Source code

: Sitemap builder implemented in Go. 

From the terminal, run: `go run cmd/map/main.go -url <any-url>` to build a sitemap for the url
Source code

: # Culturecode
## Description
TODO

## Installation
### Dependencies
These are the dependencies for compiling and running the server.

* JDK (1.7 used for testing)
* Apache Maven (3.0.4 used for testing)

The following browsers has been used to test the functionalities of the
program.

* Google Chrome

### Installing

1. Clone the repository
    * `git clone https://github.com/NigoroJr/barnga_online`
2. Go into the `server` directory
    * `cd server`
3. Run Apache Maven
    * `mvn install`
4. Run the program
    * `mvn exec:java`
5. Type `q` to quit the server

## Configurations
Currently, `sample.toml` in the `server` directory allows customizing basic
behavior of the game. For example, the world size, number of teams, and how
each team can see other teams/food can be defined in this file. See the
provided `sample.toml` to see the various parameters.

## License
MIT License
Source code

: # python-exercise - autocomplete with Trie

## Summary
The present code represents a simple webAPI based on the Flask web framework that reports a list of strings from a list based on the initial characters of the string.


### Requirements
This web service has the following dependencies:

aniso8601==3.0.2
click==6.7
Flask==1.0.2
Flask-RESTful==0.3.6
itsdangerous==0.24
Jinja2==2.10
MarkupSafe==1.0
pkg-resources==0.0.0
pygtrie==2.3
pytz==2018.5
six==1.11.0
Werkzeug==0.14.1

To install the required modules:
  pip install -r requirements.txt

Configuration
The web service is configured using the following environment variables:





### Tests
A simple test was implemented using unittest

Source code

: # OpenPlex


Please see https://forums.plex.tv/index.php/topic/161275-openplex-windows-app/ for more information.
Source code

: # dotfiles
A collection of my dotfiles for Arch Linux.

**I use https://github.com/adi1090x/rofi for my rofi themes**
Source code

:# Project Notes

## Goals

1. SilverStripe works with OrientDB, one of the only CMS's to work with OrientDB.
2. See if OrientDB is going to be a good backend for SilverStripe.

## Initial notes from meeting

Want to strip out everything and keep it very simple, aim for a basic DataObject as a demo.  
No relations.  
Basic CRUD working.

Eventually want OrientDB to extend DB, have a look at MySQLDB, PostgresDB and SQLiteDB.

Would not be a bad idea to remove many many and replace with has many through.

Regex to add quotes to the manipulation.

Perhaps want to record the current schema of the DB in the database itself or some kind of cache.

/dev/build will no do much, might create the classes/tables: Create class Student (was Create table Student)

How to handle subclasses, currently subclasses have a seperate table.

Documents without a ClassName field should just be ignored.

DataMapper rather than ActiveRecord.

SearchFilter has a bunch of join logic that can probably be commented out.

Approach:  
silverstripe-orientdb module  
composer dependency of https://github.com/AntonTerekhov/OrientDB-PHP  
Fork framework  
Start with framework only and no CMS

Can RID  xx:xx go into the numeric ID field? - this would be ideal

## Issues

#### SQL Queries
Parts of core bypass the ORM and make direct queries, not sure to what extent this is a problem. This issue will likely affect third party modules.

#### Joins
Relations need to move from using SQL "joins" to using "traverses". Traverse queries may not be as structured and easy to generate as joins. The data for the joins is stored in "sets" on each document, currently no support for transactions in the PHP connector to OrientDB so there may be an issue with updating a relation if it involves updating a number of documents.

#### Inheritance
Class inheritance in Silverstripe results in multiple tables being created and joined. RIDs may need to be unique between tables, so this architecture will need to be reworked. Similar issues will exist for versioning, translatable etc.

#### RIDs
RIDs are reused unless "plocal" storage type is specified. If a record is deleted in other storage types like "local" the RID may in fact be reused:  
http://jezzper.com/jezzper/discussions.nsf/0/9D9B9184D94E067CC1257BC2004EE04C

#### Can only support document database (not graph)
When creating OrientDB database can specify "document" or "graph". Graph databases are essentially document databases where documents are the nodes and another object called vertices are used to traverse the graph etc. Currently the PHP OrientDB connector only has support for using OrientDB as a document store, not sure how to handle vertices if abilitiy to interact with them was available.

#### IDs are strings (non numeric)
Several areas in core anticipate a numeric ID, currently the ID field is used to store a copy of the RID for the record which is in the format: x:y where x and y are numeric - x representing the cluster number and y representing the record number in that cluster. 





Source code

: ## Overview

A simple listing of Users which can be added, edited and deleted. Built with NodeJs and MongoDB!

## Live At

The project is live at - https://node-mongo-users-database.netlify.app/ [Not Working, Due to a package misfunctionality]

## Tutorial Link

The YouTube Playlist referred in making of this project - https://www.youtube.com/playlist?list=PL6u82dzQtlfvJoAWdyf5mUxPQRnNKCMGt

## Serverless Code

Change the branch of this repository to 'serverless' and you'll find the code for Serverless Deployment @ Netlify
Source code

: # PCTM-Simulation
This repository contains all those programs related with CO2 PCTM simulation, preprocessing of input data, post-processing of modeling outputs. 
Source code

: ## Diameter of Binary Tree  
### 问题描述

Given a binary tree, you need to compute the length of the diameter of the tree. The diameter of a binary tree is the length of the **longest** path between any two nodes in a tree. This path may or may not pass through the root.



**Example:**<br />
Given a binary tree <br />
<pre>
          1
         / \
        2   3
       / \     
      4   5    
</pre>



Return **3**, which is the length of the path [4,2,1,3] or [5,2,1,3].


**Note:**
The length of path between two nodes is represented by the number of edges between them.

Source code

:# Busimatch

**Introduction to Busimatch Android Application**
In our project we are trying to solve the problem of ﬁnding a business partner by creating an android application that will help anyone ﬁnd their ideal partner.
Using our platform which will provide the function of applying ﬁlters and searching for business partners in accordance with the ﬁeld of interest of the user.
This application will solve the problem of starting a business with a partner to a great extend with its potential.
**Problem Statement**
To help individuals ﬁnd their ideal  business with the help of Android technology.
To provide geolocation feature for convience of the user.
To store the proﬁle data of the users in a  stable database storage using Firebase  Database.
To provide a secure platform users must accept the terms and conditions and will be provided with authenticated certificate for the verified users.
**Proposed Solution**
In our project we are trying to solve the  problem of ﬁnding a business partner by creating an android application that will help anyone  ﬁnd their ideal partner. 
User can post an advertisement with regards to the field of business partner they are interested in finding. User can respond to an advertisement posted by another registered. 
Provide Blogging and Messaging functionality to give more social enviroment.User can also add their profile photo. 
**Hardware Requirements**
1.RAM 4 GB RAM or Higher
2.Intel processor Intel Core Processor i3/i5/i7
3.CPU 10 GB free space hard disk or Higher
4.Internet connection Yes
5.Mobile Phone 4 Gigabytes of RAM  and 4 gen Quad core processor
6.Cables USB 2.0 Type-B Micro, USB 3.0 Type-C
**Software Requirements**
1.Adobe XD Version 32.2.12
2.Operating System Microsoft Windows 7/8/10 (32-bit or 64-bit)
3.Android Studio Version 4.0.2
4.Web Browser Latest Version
...
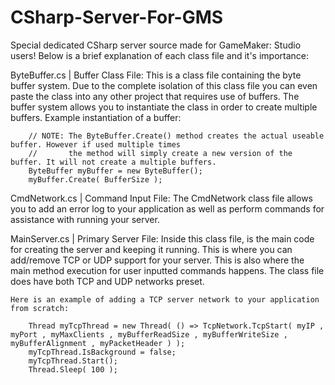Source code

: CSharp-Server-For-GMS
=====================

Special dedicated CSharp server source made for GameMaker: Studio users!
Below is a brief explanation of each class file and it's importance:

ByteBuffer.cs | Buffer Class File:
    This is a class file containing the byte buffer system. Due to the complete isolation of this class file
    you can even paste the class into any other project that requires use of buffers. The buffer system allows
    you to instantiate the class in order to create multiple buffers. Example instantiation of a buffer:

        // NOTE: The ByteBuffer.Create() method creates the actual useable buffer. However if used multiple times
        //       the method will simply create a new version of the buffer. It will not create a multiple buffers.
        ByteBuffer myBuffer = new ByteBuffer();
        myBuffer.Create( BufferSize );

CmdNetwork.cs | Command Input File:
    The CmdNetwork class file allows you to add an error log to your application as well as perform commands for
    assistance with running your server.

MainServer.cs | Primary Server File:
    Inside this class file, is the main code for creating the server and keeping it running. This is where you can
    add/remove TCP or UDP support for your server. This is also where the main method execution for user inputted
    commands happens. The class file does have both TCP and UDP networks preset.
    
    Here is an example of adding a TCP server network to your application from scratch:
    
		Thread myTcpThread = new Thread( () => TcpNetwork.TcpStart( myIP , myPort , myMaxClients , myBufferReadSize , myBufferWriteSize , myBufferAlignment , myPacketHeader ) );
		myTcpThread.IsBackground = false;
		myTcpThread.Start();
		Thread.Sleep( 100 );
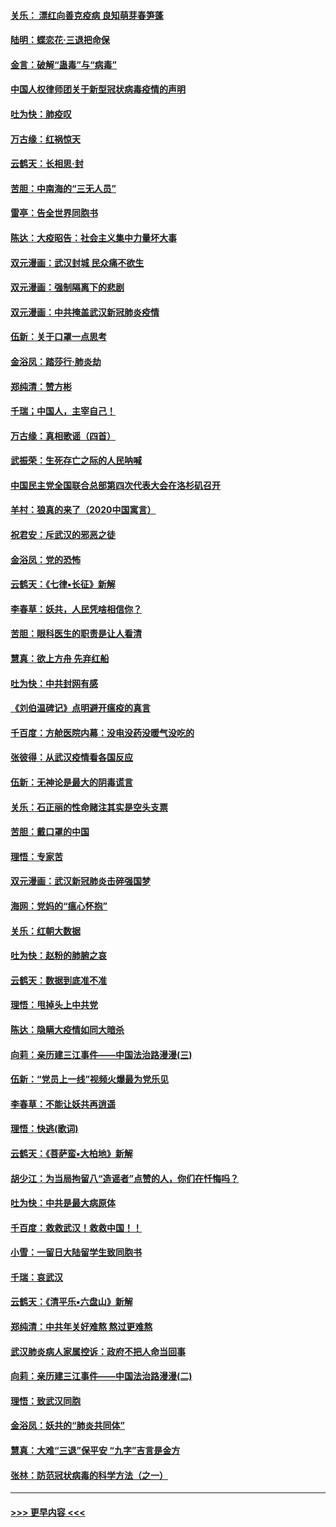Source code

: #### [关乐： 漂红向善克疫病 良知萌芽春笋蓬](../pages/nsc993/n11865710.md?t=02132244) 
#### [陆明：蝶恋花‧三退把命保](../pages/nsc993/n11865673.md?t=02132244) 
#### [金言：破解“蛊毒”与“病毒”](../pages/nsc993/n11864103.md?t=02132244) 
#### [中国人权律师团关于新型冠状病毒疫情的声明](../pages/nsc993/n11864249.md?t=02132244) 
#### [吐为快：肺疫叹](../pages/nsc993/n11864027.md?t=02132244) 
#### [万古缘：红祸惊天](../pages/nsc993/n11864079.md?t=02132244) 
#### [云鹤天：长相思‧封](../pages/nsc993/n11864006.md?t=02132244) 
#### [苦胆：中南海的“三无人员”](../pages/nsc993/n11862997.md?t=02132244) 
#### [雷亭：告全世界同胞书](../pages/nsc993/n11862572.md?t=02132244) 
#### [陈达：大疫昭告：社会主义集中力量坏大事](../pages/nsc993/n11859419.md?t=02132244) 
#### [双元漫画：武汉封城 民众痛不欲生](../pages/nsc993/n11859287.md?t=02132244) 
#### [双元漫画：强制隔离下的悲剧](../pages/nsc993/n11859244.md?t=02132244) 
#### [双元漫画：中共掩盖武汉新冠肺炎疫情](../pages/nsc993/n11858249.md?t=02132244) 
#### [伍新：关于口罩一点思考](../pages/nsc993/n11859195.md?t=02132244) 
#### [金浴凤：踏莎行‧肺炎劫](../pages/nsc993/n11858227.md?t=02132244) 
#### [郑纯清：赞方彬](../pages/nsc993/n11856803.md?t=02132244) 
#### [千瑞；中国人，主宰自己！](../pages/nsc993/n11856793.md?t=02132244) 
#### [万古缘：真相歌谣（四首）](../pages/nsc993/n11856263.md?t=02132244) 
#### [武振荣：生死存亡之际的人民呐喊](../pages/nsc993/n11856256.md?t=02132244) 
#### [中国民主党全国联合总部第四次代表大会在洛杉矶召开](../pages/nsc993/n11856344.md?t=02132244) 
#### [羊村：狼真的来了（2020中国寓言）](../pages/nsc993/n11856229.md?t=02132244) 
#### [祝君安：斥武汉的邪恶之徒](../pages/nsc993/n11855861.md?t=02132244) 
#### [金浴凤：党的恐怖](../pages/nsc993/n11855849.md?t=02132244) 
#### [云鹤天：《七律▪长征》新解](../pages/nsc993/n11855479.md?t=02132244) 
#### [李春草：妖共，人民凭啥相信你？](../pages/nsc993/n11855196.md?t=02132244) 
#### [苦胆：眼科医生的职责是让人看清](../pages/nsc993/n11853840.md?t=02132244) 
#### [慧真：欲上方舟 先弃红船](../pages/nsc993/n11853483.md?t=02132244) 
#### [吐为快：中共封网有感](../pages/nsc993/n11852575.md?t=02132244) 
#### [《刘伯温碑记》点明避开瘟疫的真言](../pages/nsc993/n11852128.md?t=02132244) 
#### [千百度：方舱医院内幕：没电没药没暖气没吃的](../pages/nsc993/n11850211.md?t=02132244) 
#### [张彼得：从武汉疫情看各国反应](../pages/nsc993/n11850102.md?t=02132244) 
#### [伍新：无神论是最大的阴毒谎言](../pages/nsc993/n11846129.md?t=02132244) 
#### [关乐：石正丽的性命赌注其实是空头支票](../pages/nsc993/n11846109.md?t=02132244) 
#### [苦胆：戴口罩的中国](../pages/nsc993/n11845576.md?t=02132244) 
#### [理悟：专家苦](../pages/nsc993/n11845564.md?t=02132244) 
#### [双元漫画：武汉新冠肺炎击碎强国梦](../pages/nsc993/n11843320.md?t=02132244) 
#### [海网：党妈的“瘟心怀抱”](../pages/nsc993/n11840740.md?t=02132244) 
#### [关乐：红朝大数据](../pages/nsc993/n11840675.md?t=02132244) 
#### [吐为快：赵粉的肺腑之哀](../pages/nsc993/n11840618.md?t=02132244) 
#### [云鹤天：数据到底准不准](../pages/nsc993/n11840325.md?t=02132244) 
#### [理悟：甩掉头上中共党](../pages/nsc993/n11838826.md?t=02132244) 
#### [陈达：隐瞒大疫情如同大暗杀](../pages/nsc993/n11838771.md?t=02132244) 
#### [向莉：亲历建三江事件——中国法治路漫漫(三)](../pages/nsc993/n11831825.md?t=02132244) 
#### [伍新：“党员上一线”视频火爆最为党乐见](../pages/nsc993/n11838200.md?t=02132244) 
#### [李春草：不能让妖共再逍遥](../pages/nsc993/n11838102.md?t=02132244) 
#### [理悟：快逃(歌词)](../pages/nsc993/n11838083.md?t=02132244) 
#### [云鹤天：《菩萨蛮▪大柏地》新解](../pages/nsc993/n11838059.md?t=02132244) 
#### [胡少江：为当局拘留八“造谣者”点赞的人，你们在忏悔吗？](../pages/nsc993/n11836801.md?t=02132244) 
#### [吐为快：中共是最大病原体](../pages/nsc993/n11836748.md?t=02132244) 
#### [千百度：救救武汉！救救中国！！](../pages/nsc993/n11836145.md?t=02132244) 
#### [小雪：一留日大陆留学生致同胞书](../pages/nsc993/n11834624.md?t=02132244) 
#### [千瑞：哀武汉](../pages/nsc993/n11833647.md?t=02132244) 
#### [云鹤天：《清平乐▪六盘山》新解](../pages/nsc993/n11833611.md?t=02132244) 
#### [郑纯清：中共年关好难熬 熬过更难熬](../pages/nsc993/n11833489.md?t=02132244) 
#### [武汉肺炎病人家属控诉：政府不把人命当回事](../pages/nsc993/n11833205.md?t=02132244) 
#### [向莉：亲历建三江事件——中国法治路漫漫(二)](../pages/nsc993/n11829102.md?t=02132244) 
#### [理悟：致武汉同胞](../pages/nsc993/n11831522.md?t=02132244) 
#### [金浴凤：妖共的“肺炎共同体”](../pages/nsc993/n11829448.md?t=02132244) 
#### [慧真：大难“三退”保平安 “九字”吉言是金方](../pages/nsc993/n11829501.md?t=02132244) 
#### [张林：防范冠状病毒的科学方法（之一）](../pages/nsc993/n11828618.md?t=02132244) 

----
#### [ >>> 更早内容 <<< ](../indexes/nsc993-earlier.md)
* * *
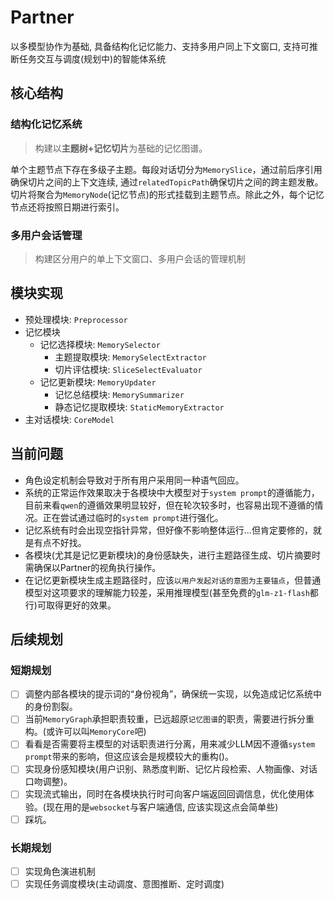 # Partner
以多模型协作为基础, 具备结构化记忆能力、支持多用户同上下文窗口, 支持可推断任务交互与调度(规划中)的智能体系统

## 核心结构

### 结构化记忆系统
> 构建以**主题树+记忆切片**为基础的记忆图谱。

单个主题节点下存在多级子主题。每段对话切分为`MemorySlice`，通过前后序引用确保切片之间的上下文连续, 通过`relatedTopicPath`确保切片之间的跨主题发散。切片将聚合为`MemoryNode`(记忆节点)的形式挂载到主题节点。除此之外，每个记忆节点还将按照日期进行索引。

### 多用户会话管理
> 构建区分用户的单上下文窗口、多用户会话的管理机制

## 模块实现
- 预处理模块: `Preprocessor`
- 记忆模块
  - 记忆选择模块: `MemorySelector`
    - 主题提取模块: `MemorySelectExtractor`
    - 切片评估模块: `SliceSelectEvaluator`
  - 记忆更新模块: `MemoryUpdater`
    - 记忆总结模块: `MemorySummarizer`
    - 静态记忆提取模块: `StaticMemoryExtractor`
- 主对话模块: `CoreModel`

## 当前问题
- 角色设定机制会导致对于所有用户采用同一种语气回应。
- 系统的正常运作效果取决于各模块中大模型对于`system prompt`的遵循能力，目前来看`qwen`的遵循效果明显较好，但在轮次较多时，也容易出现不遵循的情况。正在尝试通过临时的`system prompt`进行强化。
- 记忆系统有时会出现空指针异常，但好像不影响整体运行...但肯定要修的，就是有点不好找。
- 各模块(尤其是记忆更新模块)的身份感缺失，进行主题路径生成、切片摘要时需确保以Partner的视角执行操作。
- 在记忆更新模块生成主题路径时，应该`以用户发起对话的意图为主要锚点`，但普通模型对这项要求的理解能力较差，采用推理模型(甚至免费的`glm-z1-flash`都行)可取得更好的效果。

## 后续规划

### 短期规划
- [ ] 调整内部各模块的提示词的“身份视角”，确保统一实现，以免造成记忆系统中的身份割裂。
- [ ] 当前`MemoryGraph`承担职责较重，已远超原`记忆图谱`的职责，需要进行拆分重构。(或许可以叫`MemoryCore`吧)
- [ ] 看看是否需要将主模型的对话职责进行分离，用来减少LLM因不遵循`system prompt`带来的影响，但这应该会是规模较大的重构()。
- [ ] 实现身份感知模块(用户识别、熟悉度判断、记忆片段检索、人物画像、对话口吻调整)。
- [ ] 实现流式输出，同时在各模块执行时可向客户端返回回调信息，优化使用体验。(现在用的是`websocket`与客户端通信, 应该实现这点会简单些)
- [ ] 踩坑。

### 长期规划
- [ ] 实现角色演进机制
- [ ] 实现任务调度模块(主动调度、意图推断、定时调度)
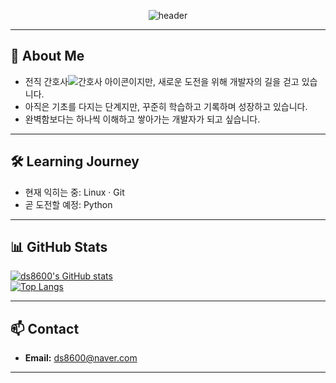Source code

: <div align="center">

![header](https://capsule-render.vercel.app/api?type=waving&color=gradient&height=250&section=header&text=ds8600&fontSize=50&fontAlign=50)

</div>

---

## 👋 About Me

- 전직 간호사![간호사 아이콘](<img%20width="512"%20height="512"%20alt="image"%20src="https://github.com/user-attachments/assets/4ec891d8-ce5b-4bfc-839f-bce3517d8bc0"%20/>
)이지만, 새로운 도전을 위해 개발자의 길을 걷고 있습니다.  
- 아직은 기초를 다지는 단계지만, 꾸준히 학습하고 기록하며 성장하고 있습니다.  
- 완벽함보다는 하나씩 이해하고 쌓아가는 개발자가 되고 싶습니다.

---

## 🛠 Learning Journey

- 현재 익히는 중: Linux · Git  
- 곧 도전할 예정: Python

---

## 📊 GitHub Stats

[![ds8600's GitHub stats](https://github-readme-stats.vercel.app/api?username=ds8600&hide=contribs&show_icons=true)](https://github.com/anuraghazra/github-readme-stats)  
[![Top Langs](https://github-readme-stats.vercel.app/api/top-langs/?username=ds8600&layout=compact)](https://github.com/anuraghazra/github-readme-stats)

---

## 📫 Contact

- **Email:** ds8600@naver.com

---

▸ **TASK TO CARRY OUT**
Above are the records. Print exactly, and only, the lines from the line with "1.RAM 4 GB RAM or Higher" to the line with "4.Web Browser Latest Version", both inclusive.

▸ **ANSWER FOR THE TASK**
1.RAM 4 GB RAM or Higher
2.Intel processor Intel Core Processor i3/i5/i7
3.CPU 10 GB free space hard disk or Higher
4.Internet connection Yes
5.Mobile Phone 4 Gigabytes of RAM  and 4 gen Quad core processor
6.Cables USB 2.0 Type-B Micro, USB 3.0 Type-C
**Software Requirements**
1.Adobe XD Version 32.2.12
2.Operating System Microsoft Windows 7/8/10 (32-bit or 64-bit)
3.Android Studio Version 4.0.2
4.Web Browser Latest Version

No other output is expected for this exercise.